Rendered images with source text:
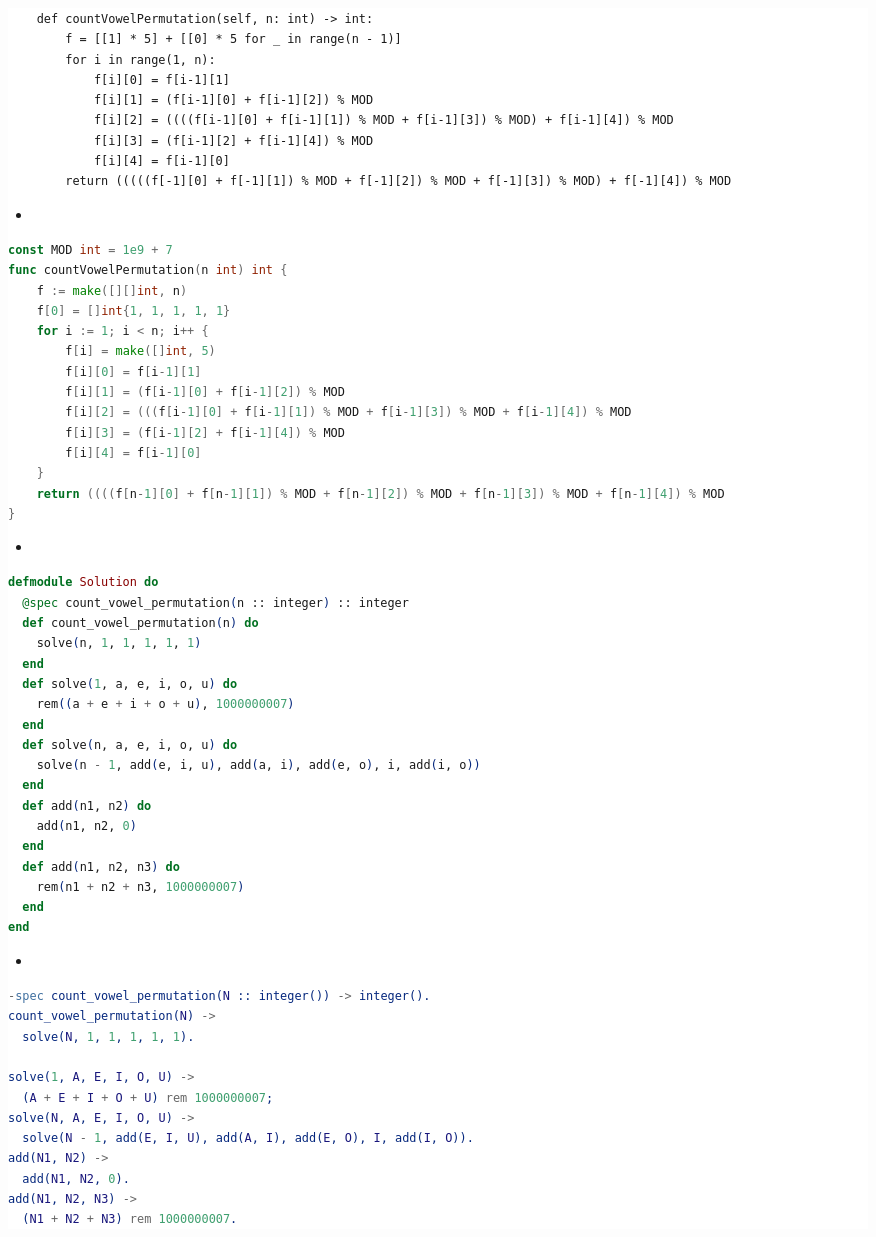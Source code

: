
 ```Python3
    def countVowelPermutation(self, n: int) -> int:
        f = [[1] * 5] + [[0] * 5 for _ in range(n - 1)]
        for i in range(1, n):
            f[i][0] = f[i-1][1]
            f[i][1] = (f[i-1][0] + f[i-1][2]) % MOD
            f[i][2] = ((((f[i-1][0] + f[i-1][1]) % MOD + f[i-1][3]) % MOD) + f[i-1][4]) % MOD
            f[i][3] = (f[i-1][2] + f[i-1][4]) % MOD
            f[i][4] = f[i-1][0]
        return (((((f[-1][0] + f[-1][1]) % MOD + f[-1][2]) % MOD + f[-1][3]) % MOD) + f[-1][4]) % MOD
```
-
```Go
const MOD int = 1e9 + 7
func countVowelPermutation(n int) int {
    f := make([][]int, n)
    f[0] = []int{1, 1, 1, 1, 1}
    for i := 1; i < n; i++ {
        f[i] = make([]int, 5) 
        f[i][0] = f[i-1][1]
        f[i][1] = (f[i-1][0] + f[i-1][2]) % MOD
        f[i][2] = (((f[i-1][0] + f[i-1][1]) % MOD + f[i-1][3]) % MOD + f[i-1][4]) % MOD
        f[i][3] = (f[i-1][2] + f[i-1][4]) % MOD
        f[i][4] = f[i-1][0]
    }
    return ((((f[n-1][0] + f[n-1][1]) % MOD + f[n-1][2]) % MOD + f[n-1][3]) % MOD + f[n-1][4]) % MOD
}
```
-
```Elixir
defmodule Solution do
  @spec count_vowel_permutation(n :: integer) :: integer
  def count_vowel_permutation(n) do
    solve(n, 1, 1, 1, 1, 1)
  end
  def solve(1, a, e, i, o, u) do
    rem((a + e + i + o + u), 1000000007)
  end
  def solve(n, a, e, i, o, u) do
    solve(n - 1, add(e, i, u), add(a, i), add(e, o), i, add(i, o))
  end
  def add(n1, n2) do
    add(n1, n2, 0)
  end
  def add(n1, n2, n3) do
    rem(n1 + n2 + n3, 1000000007)
  end
end
```
-
```Erlang
-spec count_vowel_permutation(N :: integer()) -> integer().
count_vowel_permutation(N) ->
  solve(N, 1, 1, 1, 1, 1).

solve(1, A, E, I, O, U) ->
  (A + E + I + O + U) rem 1000000007;
solve(N, A, E, I, O, U) ->
  solve(N - 1, add(E, I, U), add(A, I), add(E, O), I, add(I, O)).
add(N1, N2) ->
  add(N1, N2, 0).
add(N1, N2, N3) ->
  (N1 + N2 + N3) rem 1000000007.
```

REQUIRED WORK.
Any pictures should be dropped; transcribe the rest of the records above exactly.

OUTPUT.
Source code

:
 ```Python3
    def countVowelPermutation(self, n: int) -> int:
        f = [[1] * 5] + [[0] * 5 for _ in range(n - 1)]
        for i in range(1, n):
            f[i][0] = f[i-1][1]
            f[i][1] = (f[i-1][0] + f[i-1][2]) % MOD
            f[i][2] = ((((f[i-1][0] + f[i-1][1]) % MOD + f[i-1][3]) % MOD) + f[i-1][4]) % MOD
            f[i][3] = (f[i-1][2] + f[i-1][4]) % MOD
            f[i][4] = f[i-1][0]
        return (((((f[-1][0] + f[-1][1]) % MOD + f[-1][2]) % MOD + f[-1][3]) % MOD) + f[-1][4]) % MOD
```
-
```Go
const MOD int = 1e9 + 7
func countVowelPermutation(n int) int {
    f := make([][]int, n)
    f[0] = []int{1, 1, 1, 1, 1}
    for i := 1; i < n; i++ {
        f[i] = make([]int, 5) 
        f[i][0] = f[i-1][1]
        f[i][1] = (f[i-1][0] + f[i-1][2]) % MOD
        f[i][2] = (((f[i-1][0] + f[i-1][1]) % MOD + f[i-1][3]) % MOD + f[i-1][4]) % MOD
        f[i][3] = (f[i-1][2] + f[i-1][4]) % MOD
        f[i][4] = f[i-1][0]
    }
    return ((((f[n-1][0] + f[n-1][1]) % MOD + f[n-1][2]) % MOD + f[n-1][3]) % MOD + f[n-1][4]) % MOD
}
```
-
```Elixir
defmodule Solution do
  @spec count_vowel_permutation(n :: integer) :: integer
  def count_vowel_permutation(n) do
    solve(n, 1, 1, 1, 1, 1)
  end
  def solve(1, a, e, i, o, u) do
    rem((a + e + i + o + u), 1000000007)
  end
  def solve(n, a, e, i, o, u) do
    solve(n - 1, add(e, i, u), add(a, i), add(e, o), i, add(i, o))
  end
  def add(n1, n2) do
    add(n1, n2, 0)
  end
  def add(n1, n2, n3) do
    rem(n1 + n2 + n3, 1000000007)
  end
end
```
-
```Erlang
-spec count_vowel_permutation(N :: integer()) -> integer().
count_vowel_permutation(N) ->
  solve(N, 1, 1, 1, 1, 1).

solve(1, A, E, I, O, U) ->
  (A + E + I + O + U) rem 1000000007;
solve(N, A, E, I, O, U) ->
  solve(N - 1, add(E, I, U), add(A, I), add(E, O), I, add(I, O)).
add(N1, N2) ->
  add(N1, N2, 0).
add(N1, N2, N3) ->
  (N1 + N2 + N3) rem 1000000007.
```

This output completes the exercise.